Diary of Charles Francis Adams, volume 3

Sunday. 24th. CFA

1830-01-24

Sunday. 24th. CFA
Sunday. 24th.

Arose very late this morning, the weather more cold than at any preceding time this Winter, and I feeling unwell from a severe cold caught upon my preceding one which had not altogether left me. Went to Meeting at Mr. Frothingham’s this morning and heard him deliver a much better Sermon than usual. I was quite pleased with it though I felt severely the cold during the Service. I was glad to get home, from which I resolved that I would not again stir, during the day.

Miss Julia Gorham and Mr. Edmund Quincy dropped in, the former by chance, the latter by invitation and they dined with us very pleasantly. Quincy remained all the afternoon, conversing about things in general. He is tolerably agreeable, and has a kind of superiority about him to the generality of our young men which I do not dislike. He has tastes which are in themselves rare and which do ennoble a man, let people say what they will. He left us at dark when I felt much 142worse with the oppression from my cold, than heretofore. Being somewhat upon my breast it alarmed me a little.

After tea, I read to my Wife a little of Clarissa Harlowe but we were soon interrupted by the entrance of my friend Edward Blake who came in and talked with us agreeably for a couple of hours. It would give me a good deal of pleasure if I could select a number of young men to frequent my house such as these and a few like them. I reject many of the coarse and disagreeable persons I meet in Society and even the rough in manners, for with these I cannot coalesce. But my notions are perhaps a little too fastidious upon these subjects—And I shall only succeed in quite excluding myself out of young men’s society. Be it so. I am independent. After he had gone and Abby had retired, I sat down and wrote a long Letter to my Father in reply to his two last, which took up until near twelve o’clock.1 The weather was cold and I was glad to retire.

1.

For this letter, see above, entry for 21 Jan., note.

Monday 25th. CFA

1830-01-25

Monday 25th. CFA
Monday 25th.

The morning opened cold and dark, the weather moderating produced snow, and the day was dull throughout. I went to the Office but was not occupied so pleasantly or properly as I might have been. Mr. Gilbert called to let me know that he declined taking the House owing to the high rent, a thing I very much regret though I do not see how I can diminish it more in conscience. I then went to inquire how Mrs. Brooks was. Mr. B. seemed much discouraged and told me to go and ask Mrs. Frothingham to go out to Medford with him which I did and then returned to give her consent. I do not know what to think of the case, but I cannot help feeling as if it was not yet so bad.

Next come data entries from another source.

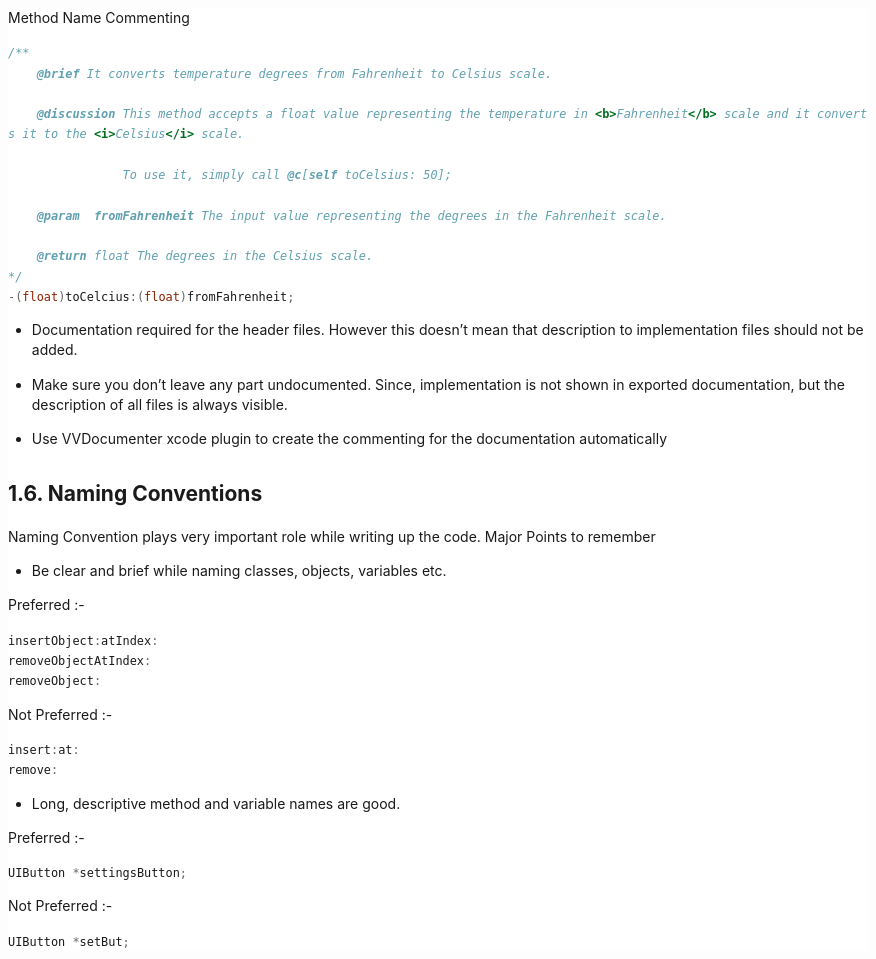  Method Name Commenting

```objective-c
/**
    @brief It converts temperature degrees from Fahrenheit to Celsius scale.
 
    @discussion This method accepts a float value representing the temperature in <b>Fahrenheit</b> scale and it converts it to the <i>Celsius</i> scale.
 
                To use it, simply call @c[self toCelsius: 50];
 
    @param  fromFahrenheit The input value representing the degrees in the Fahrenheit scale.
 
    @return float The degrees in the Celsius scale.
*/
-(float)toCelcius:(float)fromFahrenheit;
```

* Documentation required for the header files. However this doesn’t mean that description to implementation files should not be added.

* Make sure you don’t leave any part undocumented. Since, implementation is not shown in exported documentation, but the description of all files is always visible.

* Use VVDocumenter xcode plugin to create the commenting for the documentation automatically 

## 1.6. Naming Conventions

Naming Convention plays very important role while writing up the code. Major Points to remember

* Be clear and brief while naming classes, objects, variables etc.

Preferred :- 

``` objective-c
insertObject:atIndex:
removeObjectAtIndex:
removeObject:
```

Not Preferred :- 

``` objective-c
insert:at:
remove:
```

* Long, descriptive method and variable names are good.

Preferred :- 

``` objective-c
UIButton *settingsButton;
```

Not Preferred :-

``` objective-c
UIButton *setBut;
```
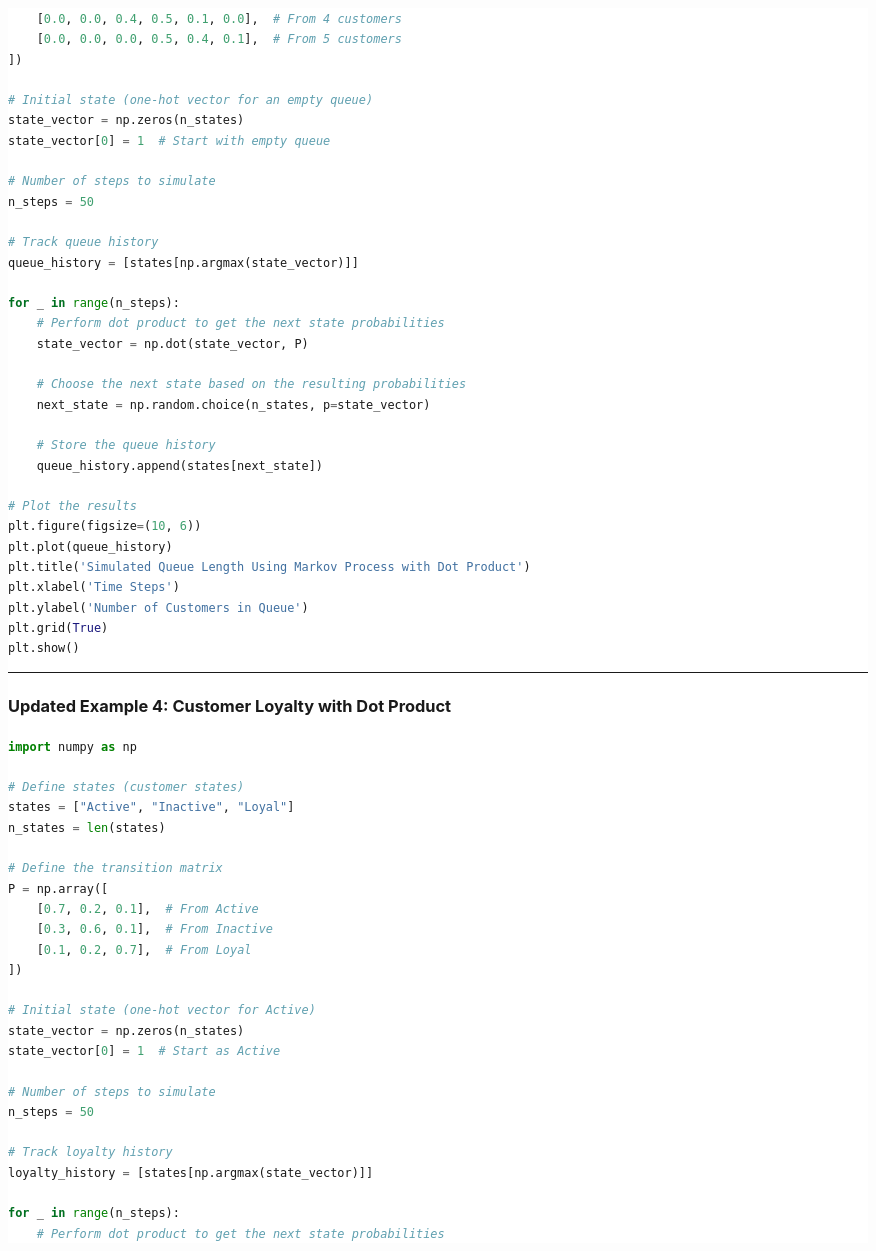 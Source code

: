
 ```python
    [0.0, 0.0, 0.4, 0.5, 0.1, 0.0],  # From 4 customers
    [0.0, 0.0, 0.0, 0.5, 0.4, 0.1],  # From 5 customers
])

# Initial state (one-hot vector for an empty queue)
state_vector = np.zeros(n_states)
state_vector[0] = 1  # Start with empty queue

# Number of steps to simulate
n_steps = 50

# Track queue history
queue_history = [states[np.argmax(state_vector)]]

for _ in range(n_steps):
    # Perform dot product to get the next state probabilities
    state_vector = np.dot(state_vector, P)

    # Choose the next state based on the resulting probabilities
    next_state = np.random.choice(n_states, p=state_vector)

    # Store the queue history
    queue_history.append(states[next_state])

# Plot the results
plt.figure(figsize=(10, 6))
plt.plot(queue_history)
plt.title('Simulated Queue Length Using Markov Process with Dot Product')
plt.xlabel('Time Steps')
plt.ylabel('Number of Customers in Queue')
plt.grid(True)
plt.show()
```

---

### Updated Example 4: Customer Loyalty with Dot Product

```python
import numpy as np

# Define states (customer states)
states = ["Active", "Inactive", "Loyal"]
n_states = len(states)

# Define the transition matrix
P = np.array([
    [0.7, 0.2, 0.1],  # From Active
    [0.3, 0.6, 0.1],  # From Inactive
    [0.1, 0.2, 0.7],  # From Loyal
])

# Initial state (one-hot vector for Active)
state_vector = np.zeros(n_states)
state_vector[0] = 1  # Start as Active

# Number of steps to simulate
n_steps = 50

# Track loyalty history
loyalty_history = [states[np.argmax(state_vector)]]

for _ in range(n_steps):
    # Perform dot product to get the next state probabilities
```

Mr. Curtis called to see me to let me know part of the scandalous transaction of Petty Vaughan and the course thought advisable to be taken in the case by Mr. Lowell.1 Josiah Quincy also dropped in, for a minute only and did not seem able to say what he wanted. Returned home and passed the afternoon reading Mitchell’s Translation of the Knights with Brumoy’s remarks upon the same Play. There is great spirit in the Translation though the Comments upon republican usages are altogether unjust. He gives a dash, I notice at the Americans in one of his Notes, though manifestly ignorant to a great degree of our Institutions.2 This rather affects the correctness of his inferences in the others. Yet he is amusing. As to the merit of Aristophanes I have not yet made up my mind, but La Harpe’s opinion is deserving of consideration. My Cold was very severely upon my Chest all day, but I 143felt on the whole better. I read aloud to my Wife in Clarissa in the Evening. Edward Brooks and his Wife called to tell us his report from Dr. Stevenson, which was rather encouraging.3 I then read part of the Clouds of Aristophanes.

1.

John Lowell, although retired from active legal practice, had in 1817 successfully represented Ward Nicholas Boylston in England in an earlier phase of the protracted effort to recover the funds owed to Thomas Boylston’s estate (MHS, Procs., 1st ser., 2 [1835–1855]: 161). Following the failure of William Vaughan, Lowell was called into consultation on further steps. See JQA, Diary, 28 Jan.; JQA to Nathaniel Curtis and Mrs. W. N. Boylston, 4 Feb. (LbC, Adams Papers).

2.

In an explication of Agoracritus, the type of vulgar and unprincipled leader of the people (“The Knights,” Act 4, scene ii), Mitchell remarks: “The picture itself is such as a republic only could furnish, and something like a parallel to it might, I believe, be still found in the free states of America” (The Comedies of Aristophanes, London, 1820, 1:274). The note does not appear in the American edn. (Phila., 1822), which CFA owned and which is in MQA.

3.

Dr. J. Greely Stevenson, whose office was at School and Tremont streets ( Boston Directory, 1830–1831), had been called to Medford for consultation upon Mrs. Brooks’ condition (Brooks, Farm Journal, 25 Jan.).